If we go with your suggestion, what would you consider "proven safe"?

Autopilot has been running in hundreds of thousands of cars, has driven several billion miles, and we still don't have enough data to prove whether it is safer or more dangerous then an average human driver. Accidents are rare and we therefore need a huge amount of data before we can be confident that the accident rates we are seeing are predictive. I have no idea how you collect that type of data without them being tested on real roads with other real drivers.

3 comments

How about actually passing some basic tests before they're deployed?

(Warning: unnecessarily loud video for some reason): https://twitter.com/finance_degen/status/1307529357951467531

Lets start with passing these basic tests before selling them as working features. I don't think we're asking for a very high bar.

There is zero context on that video that tells us what is happening there. We have no idea if that is the Autopilot failing or the emergency braking failing. We also have no control group to tell us what percentage of humans would stop short of that dummy. It is inexact due to Twitter's video player not showing fractions of a second, but it looks like there were approximately 2 seconds between when the dummy started moving forward and when it was hit by the car.
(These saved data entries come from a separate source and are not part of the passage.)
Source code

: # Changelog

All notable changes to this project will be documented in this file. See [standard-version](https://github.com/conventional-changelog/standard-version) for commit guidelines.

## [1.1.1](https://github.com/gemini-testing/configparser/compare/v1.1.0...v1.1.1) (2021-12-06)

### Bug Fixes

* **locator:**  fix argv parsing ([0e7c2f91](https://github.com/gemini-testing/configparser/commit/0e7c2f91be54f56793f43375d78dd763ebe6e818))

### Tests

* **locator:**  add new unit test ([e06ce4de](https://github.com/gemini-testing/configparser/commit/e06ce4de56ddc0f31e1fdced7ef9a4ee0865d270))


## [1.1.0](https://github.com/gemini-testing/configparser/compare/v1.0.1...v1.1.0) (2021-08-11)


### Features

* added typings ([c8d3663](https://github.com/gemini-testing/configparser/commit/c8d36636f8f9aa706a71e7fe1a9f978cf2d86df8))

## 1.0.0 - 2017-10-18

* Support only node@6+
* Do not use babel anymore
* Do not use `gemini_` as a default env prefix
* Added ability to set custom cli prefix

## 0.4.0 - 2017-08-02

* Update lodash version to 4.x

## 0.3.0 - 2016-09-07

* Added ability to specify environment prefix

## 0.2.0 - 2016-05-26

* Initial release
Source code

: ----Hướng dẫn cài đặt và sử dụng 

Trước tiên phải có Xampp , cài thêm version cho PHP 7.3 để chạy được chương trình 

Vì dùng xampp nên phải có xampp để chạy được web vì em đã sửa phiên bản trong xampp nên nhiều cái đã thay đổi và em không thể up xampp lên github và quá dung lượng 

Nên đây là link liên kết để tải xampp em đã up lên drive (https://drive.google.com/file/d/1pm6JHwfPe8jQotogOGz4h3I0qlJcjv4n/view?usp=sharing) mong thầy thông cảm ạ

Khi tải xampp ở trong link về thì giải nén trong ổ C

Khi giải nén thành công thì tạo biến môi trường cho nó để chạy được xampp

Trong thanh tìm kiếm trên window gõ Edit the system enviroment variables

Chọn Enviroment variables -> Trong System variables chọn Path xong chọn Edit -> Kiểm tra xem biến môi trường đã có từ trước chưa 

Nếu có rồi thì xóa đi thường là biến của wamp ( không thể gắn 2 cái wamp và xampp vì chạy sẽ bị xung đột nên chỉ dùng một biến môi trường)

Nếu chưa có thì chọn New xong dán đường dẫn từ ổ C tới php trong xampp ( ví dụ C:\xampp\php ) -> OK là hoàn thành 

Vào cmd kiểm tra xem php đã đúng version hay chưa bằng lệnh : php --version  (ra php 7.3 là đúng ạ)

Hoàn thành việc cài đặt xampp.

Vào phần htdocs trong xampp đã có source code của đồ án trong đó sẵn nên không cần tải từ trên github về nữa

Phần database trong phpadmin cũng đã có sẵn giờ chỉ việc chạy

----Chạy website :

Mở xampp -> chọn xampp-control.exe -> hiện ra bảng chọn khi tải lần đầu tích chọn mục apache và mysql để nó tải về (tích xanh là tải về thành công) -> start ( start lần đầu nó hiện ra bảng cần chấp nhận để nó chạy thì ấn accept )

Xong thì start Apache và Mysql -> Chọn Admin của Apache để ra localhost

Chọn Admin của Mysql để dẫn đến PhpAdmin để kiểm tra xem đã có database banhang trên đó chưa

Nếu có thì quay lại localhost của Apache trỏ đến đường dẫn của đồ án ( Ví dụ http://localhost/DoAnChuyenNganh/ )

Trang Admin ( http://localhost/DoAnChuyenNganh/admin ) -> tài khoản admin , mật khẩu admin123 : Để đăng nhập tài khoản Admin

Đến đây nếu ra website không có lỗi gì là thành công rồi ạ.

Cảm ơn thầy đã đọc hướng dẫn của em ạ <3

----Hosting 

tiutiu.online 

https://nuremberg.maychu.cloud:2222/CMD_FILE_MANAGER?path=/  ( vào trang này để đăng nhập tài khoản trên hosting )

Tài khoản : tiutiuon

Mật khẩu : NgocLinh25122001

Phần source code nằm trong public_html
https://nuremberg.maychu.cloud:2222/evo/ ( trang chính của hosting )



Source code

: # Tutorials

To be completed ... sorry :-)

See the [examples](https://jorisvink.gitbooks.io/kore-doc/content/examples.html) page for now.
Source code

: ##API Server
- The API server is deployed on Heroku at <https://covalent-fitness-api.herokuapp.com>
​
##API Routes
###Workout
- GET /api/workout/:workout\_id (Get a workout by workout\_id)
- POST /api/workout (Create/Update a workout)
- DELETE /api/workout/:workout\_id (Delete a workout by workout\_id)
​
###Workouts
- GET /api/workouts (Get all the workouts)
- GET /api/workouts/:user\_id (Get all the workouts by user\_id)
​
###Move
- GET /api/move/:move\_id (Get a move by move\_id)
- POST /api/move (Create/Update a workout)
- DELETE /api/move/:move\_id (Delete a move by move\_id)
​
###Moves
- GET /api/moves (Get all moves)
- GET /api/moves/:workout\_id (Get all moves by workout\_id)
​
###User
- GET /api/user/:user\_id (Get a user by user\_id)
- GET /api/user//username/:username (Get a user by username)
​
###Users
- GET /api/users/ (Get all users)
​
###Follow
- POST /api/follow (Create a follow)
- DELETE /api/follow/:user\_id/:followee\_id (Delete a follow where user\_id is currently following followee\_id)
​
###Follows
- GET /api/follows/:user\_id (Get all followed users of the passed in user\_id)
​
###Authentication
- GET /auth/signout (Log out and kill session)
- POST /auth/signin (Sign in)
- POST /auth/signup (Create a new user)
The average human time to braking is 2.2-2.3 seconds[1]. Is the car even failing that test in comparison to a human?

It also isn't clear from watching that video what the safest and therefore desired behavior should be in that situation. A self driving car is obviously not going to prevent all accidents, so it is a question of minimizing potential harm. We don't want a car to aggressively brake whenever someone at a street corner takes a step towards the road. We therefore need to balance the chance of a person stepping into the path of the car with the risk of braking when it is unnecessary and causing a rear end collision. The problem in the linked thread is overaggressive braking so forcing the car to pass a test that rewards overaggressive braking would only make that specific example worse.
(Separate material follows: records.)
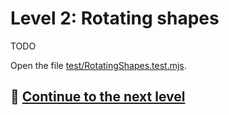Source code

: # Level 2: Rotating shapes

TODO

Open the file [test/RotatingShapes.test.mjs](../test/RotatingShapes.test.mjs).

## 🚀 [Continue to the next level](level-3.md)
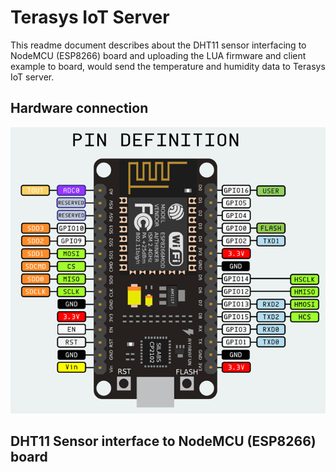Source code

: Terasys IoT Server
==============================
This readme document describes about the DHT11 sensor interfacing to NodeMCU (ESP8266) board and uploading the LUA firmware and client example to board, would send the temperature and humidity data to Terasys IoT server.


Hardware connection
-----------------------------
![Alt text](nodemcu10_layout.png?raw=true "NodeMCU board")


DHT11 Sensor interface to NodeMCU (ESP8266) board
------------------------------------------------------
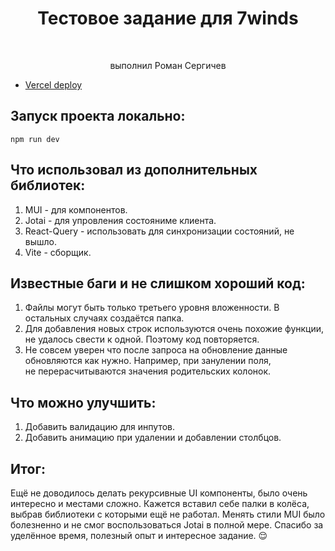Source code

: <h1 align="center">Тестовое задание для 7winds</h1> <br>

<p align="center">
 выполнил Роман Сергичев
</p>

- [Vercel deploy][vercel]

## Запуск проекта локально:

`npm run dev`

## Что использовал из дополнительных библиотек:

1. MUI - для компонентов.
2. Jotai - для упровления состояниме клиента.
3. React-Query - использовать для синхронизации состояний, не вышло.
4. Vite - сборщик.

## Известные баги и не слишком хороший код:

1. Файлы могут быть только третьего уровня вложенности. В остальных случаях создаётся папка.
2. Для добавления новых строк используются очень похожие функции, не удалось свести к одной. Поэтому код повторяется.
3. Не совсем уверен что после запроса на обновление данные обновляются как нужно. Например, при занулении поля,  
   не перерасчитываются значения родительских колонок.

## Что можно улучшить:

1. Добавить валидацию для инпутов.
2. Добавить анимацию при удалении и добавлении столбцов.

## Итог:

Ещё не доводилось делать рекурсивные UI компоненты, было очень интересно и местами сложно. Кажется вставил себе палки в колёса, выбрав библиотеки с которыми ещё не работал. Менять стили MUI было болезненно и не смог воспользоваться Jotai в полной мере. Спасибо за уделённое время, полезный опыт и интересное задание. 😌

[vercel]: https://72winds-test.vercel.app/
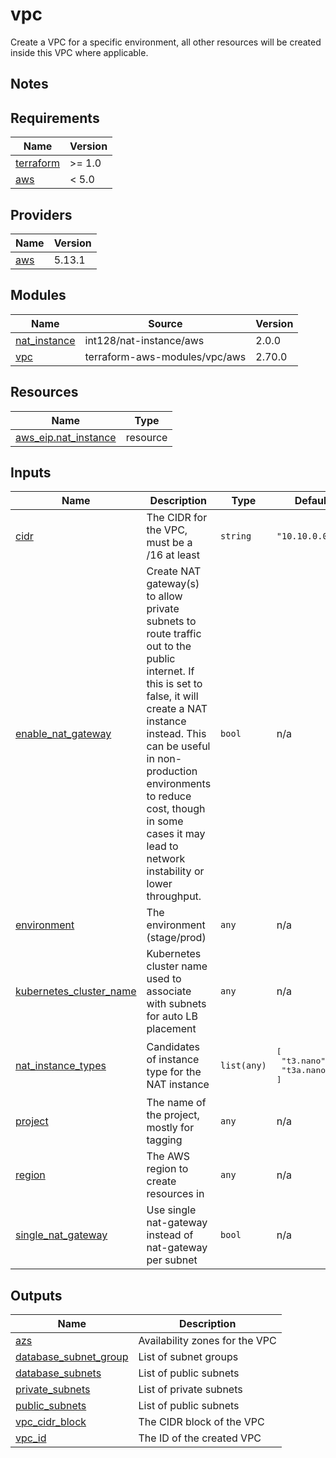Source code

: # vpc

Create a VPC for a specific environment, all other resources will be created inside this VPC where applicable.

## Notes

<!-- BEGINNING OF PRE-COMMIT-TERRAFORM DOCS HOOK -->
## Requirements

| Name | Version |
|------|---------|
| <a name="requirement_terraform"></a> [terraform](#requirement\_terraform) | >= 1.0 |
| <a name="requirement_aws"></a> [aws](#requirement\_aws) | < 5.0 |

## Providers

| Name | Version |
|------|---------|
| <a name="provider_aws"></a> [aws](#provider\_aws) | 5.13.1 |

## Modules

| Name | Source | Version |
|------|--------|---------|
| <a name="module_nat_instance"></a> [nat\_instance](#module\_nat\_instance) | int128/nat-instance/aws | 2.0.0 |
| <a name="module_vpc"></a> [vpc](#module\_vpc) | terraform-aws-modules/vpc/aws | 2.70.0 |

## Resources

| Name | Type |
|------|------|
| [aws_eip.nat_instance](https://registry.terraform.io/providers/hashicorp/aws/latest/docs/resources/eip) | resource |

## Inputs

| Name | Description | Type | Default | Required |
|------|-------------|------|---------|:--------:|
| <a name="input_cidr"></a> [cidr](#input\_cidr) | The CIDR for the VPC, must be a /16 at least | `string` | `"10.10.0.0/16"` | no |
| <a name="input_enable_nat_gateway"></a> [enable\_nat\_gateway](#input\_enable\_nat\_gateway) | Create NAT gateway(s) to allow private subnets to route traffic out to the public internet. If this is set to false, it will create a NAT instance instead. This can be useful in non-production environments to reduce cost, though in some cases it may lead to network instability or lower throughput. | `bool` | n/a | yes |
| <a name="input_environment"></a> [environment](#input\_environment) | The environment (stage/prod) | `any` | n/a | yes |
| <a name="input_kubernetes_cluster_name"></a> [kubernetes\_cluster\_name](#input\_kubernetes\_cluster\_name) | Kubernetes cluster name used to associate with subnets for auto LB placement | `any` | n/a | yes |
| <a name="input_nat_instance_types"></a> [nat\_instance\_types](#input\_nat\_instance\_types) | Candidates of instance type for the NAT instance | `list(any)` | <pre>[<br>  "t3.nano",<br>  "t3a.nano"<br>]</pre> | no |
| <a name="input_project"></a> [project](#input\_project) | The name of the project, mostly for tagging | `any` | n/a | yes |
| <a name="input_region"></a> [region](#input\_region) | The AWS region to create resources in | `any` | n/a | yes |
| <a name="input_single_nat_gateway"></a> [single\_nat\_gateway](#input\_single\_nat\_gateway) | Use single nat-gateway instead of nat-gateway per subnet | `bool` | n/a | yes |

## Outputs

| Name | Description |
|------|-------------|
| <a name="output_azs"></a> [azs](#output\_azs) | Availability zones for the VPC |
| <a name="output_database_subnet_group"></a> [database\_subnet\_group](#output\_database\_subnet\_group) | List of subnet groups |
| <a name="output_database_subnets"></a> [database\_subnets](#output\_database\_subnets) | List of public subnets |
| <a name="output_private_subnets"></a> [private\_subnets](#output\_private\_subnets) | List of private subnets |
| <a name="output_public_subnets"></a> [public\_subnets](#output\_public\_subnets) | List of public subnets |
| <a name="output_vpc_cidr_block"></a> [vpc\_cidr\_block](#output\_vpc\_cidr\_block) | The CIDR block of the VPC |
| <a name="output_vpc_id"></a> [vpc\_id](#output\_vpc\_id) | The ID of the created VPC |
<!-- END OF PRE-COMMIT-TERRAFORM DOCS HOOK -->
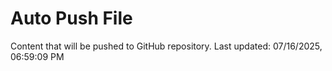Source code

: # Auto Push File

Content that will be pushed to GitHub repository.
Last updated: 07/16/2025, 06:59:09 PM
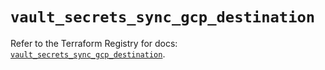 # `vault_secrets_sync_gcp_destination`

Refer to the Terraform Registry for docs: [`vault_secrets_sync_gcp_destination`](https://registry.terraform.io/providers/hashicorp/vault/5.2.1/docs/resources/secrets_sync_gcp_destination).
That leads back to my point about needing a huge amount of data. You can't just run a car through an obstacle course to know whether it is safer or more dangerous than a human. You need to have it interacting with unpredictable humans and you need to do it repeatedly before you can confidentially predict whether it is safer or more dangerous than a human.

[1] - https://copradar.com/redlight/factors/IEA2000_ABS51.pdf

> We also have no control group to tell us what percentage of humans would stop short of that dummy.

IIRC, Subaru and other companies pass these simple emergency braking tests 100% of the time.

That test was a Chinese test IIRC, but the software doesn't change between countries. Similar tests have been done here in the USA by insurance groups to set insurance rates, but a government-mandated test for what "emergency braking" really means (before you "sell the feature to the public", lets actually have a government-mandated test similar to that video).

You shouldn't be allowed to call your stuff "autopilot" or "full self driving", or "emergency braking" or "pedestrian avoidance" (or some other set of words) unless you can... you know, avoid pedestrians and emergency brake in a well-controlled test.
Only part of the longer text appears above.